After Eight-y Birthday Cake - Recipe

 Sometimes an idea just presents itself. Playing with words. I wanted to make a cake for Himself's mum for her 80th and we just talked about the number and what she likes. It was then I wondered if there were such a thing as an After Eight cake. Of course there is! Rachel Allen to the rescue!
I followed this recipe pretty much to the letter. It really is minty! Love it. I might have to make this again for no particular reason...I smothered the whole cake in the icing and then wanted to 'glam' it up a little, so I made some easy chocolate mint glaze to drizzle over.
Simple royal icing for the writing, stick a few After Eights on top, et viola.
Prep Time: 30 mins
Bake Time: 40 mins 
Decorating Time: 45 mins
For the Cake:
125 g dark chocolate
50 ml milk
150 g butter
150 g golden caster sugar
3 eggs
200 g plain flour
2 tsp baking powder
100 g After Eight mints, broken
For the Icing:
10-15 g fresh mint leaves, chopped (remove any stalks)
250 g icing sugar, sifted
Juice of half a lemon
1/2 tsp peppermint essence
For the Chocolate Glaze:
50 g butter
100 g dark chocolate
1/2 tsp peppermint essence
For Decoration:
After Eight mints (as many as you wish)
100 g icing sugar
1-2 tsp water
1/2 tsp peppermint essence
1/2 tsp mint green food colouring (optional)
Heat the oven to 180 C or 160 C with fan.
Prepare a 20 cm square cake tin.
Place the dark chocolate and milk in a bowl over a saucepan of simmering water and allow to melt, then set aside to cool, giving it a slow mix.

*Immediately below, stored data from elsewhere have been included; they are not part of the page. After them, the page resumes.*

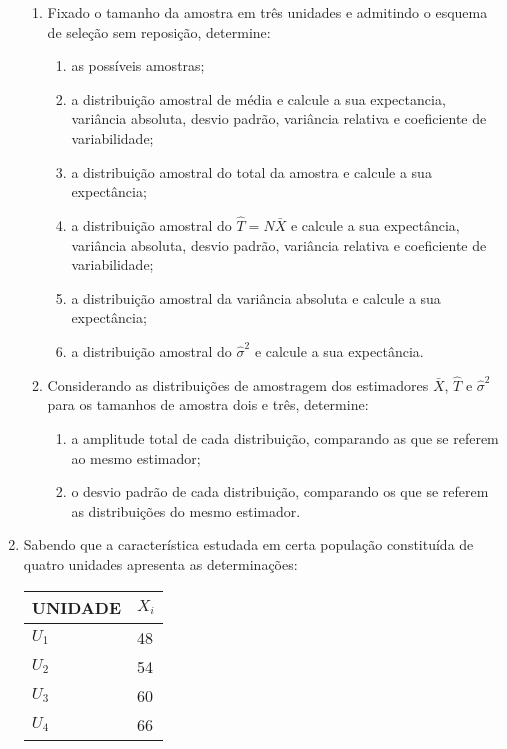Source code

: \begin{enumerate}[resume]
\begin{enumerate}
	\item Fixado o tamanho da amostra em três unidades e admitindo o esquema de seleção sem reposição, determine:
		\begin{enumerate}
		\item as possíveis amostras;
		\item a distribuição amostral de média e calcule a sua expectancia, variância absoluta, desvio padrão, variância relativa e coeficiente de variabilidade;
		\item a distribuição amostral do total da amostra e calcule a sua expectância;
		\item a distribuição amostral do $\hat{T} = N\bar{X}$ e calcule a sua expectância, variância absoluta, desvio padrão, variância relativa e coeficiente de variabilidade;
		\item a distribuição amostral da variância absoluta e calcule a sua expectância;
		\item a distribuição amostral do $\hat{\sigma}^{2}$ e calcule a sua expectância.
		\end{enumerate}
		
			\item Considerando as distribuições de amostragem dos estimadores $\bar{X}$, $\hat{T}$ e $\hat{\sigma}^{2}$ para os tamanhos de amostra dois e três, determine:
		\begin{enumerate}
		\item a amplitude total de cada distribuição, comparando as que se referem ao mesmo estimador;
		\item o desvio padrão de cada distribuição, comparando os que se referem as distribuições do mesmo estimador.
		\end{enumerate}
	\end{enumerate}

\item Sabendo que a característica estudada em certa população constituída de quatro unidades apresenta as determinações:
	\begin{table}[!htb]
	\centering
	\vspace{0.5cm}
	\begin{tabular}{ll}
	UNIDADE & $X_{i}$ \\
	\hline 
	$U_{1}$ & 48 \\
	$U_{2}$ & 54 \\
	$U_{3}$ & 60 \\
	$U_{4}$ & 66 \\
	\end{tabular}
	\end{table}
	\begin{enumerate}


\end{enumerate}
\end{enumerate}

Cream the butter and sugar in a food mixer until light and fluffy.
Carefully add the cooled melted chocolate mixture and then the eggs, one at a time, mixing continuously.
Next, add the sifted four and baking powder and fold through thoroughly. 
Finally add the roughly broken After Eight mints and stir through.
Pour the mixture into your cake tin, and bake for 40-45 minutes until a skewer comes out clean.
Allow to cool completely on a wire before adding the icing.
For the icing, chop the fresh mint roughly, remove any stalks and whizz it up in a food processor with 2 tbsp of the icing sugar. This gives a beautiful minty green colour so I don't think it's necessary to add any food colouring, but of course you can if you wish.
Add this to the rest of the icing sugar, the butter and the lemon juice, with extra essence of peppermint to taste. Beat all together with a mixer until smooth.
Carefully half your cooled cake and spread the icing in between the two layers. It is quite a thin cake, so you don't need to if you prefer not to risk breaking it...
Spread the rest of the icing around the rest of the cake, as smooth as you can.
Prepare the chocolate glaze by melting the butter and chocolate in a bowl over simmering water. Let it cool enough so it still drips, but is not too runny - this may take 20 mins or so. Slowly drizzle it over the top of the cake in the centre, and let it slide out and down the sides. You can help it along a little if it doesn't drip enough! This part really is trial and error and you need to judge the consistency of the chocolate. Allow to set.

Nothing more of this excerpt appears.